Cloud storage driven by big data, consumerization in 2013
The rapid growth of data and applications used in the private sector has given rise to the demand for new storage environments capable of expanding or contracting as needed. In many cases, traditional on-premise architectures are no longer cost effective or can meet these requirements, which is turning many decision-makers to cloud computing.
While there are many cloud infrastructure offerings available, storage is among the most commonly deployed services and will continue to gain traction in 2013. This was highlighted in a recent study by Symform, which revealed that big data and the consumerization of IT are major contributions to the growing demand for advanced solutions.
Because today's workforce is "always on," individuals require access to mission-critical resources at any time. This was not possible in the past, as employees needed to be connected to the desktop in order to use any tools in the data center. In today's world, nearly every worker has the ability to use corporate-liable or personally owned smartphones and tablets for business, which is driving the need for cloud infrastructure and storage solutions that can be used whenever necessary.

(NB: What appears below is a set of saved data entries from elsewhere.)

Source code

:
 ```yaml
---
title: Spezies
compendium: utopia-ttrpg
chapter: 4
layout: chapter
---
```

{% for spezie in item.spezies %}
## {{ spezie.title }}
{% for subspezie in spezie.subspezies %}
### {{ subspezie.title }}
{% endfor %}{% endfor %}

Further, decision-makers are looking for new ways to protect highly sensitive information, Symform noted. Cloud computing can help firms achieve these demands, as hosted services offer a number of advanced tools to keep mission-critical data protected.
The future of cloud infrastructure
When the cloud first emerged, organizations flocked to the technology because of its promise to reduce costs. This will no longer be the case in 2013 and beyond, Symform asserted, as organizations will look for providers that can improve security, data recovery and access control capabilities, while simultaneously providing a highly flexible storage environment.
A separate report by TechTarget highlighted how cloud infrastructure services are becoming increasingly demanded in the business world, especially as framework requirements evolve with the advent of big data. While there are many reasons behind these requests, they will largely be attributed to the ongoing use of smartphones and tablets in the workplace.
In 2013, IT departments will likely crack down on the insecure practices of employees, enhancing the company's ability to store sensitive information safely, Symform noted. As hosted offerings continue to gain momentum, the private sector as a whole will likely benefit from the scalable qualities of the cloud, giving them the ability to remain competitive with rival firms in the coming years.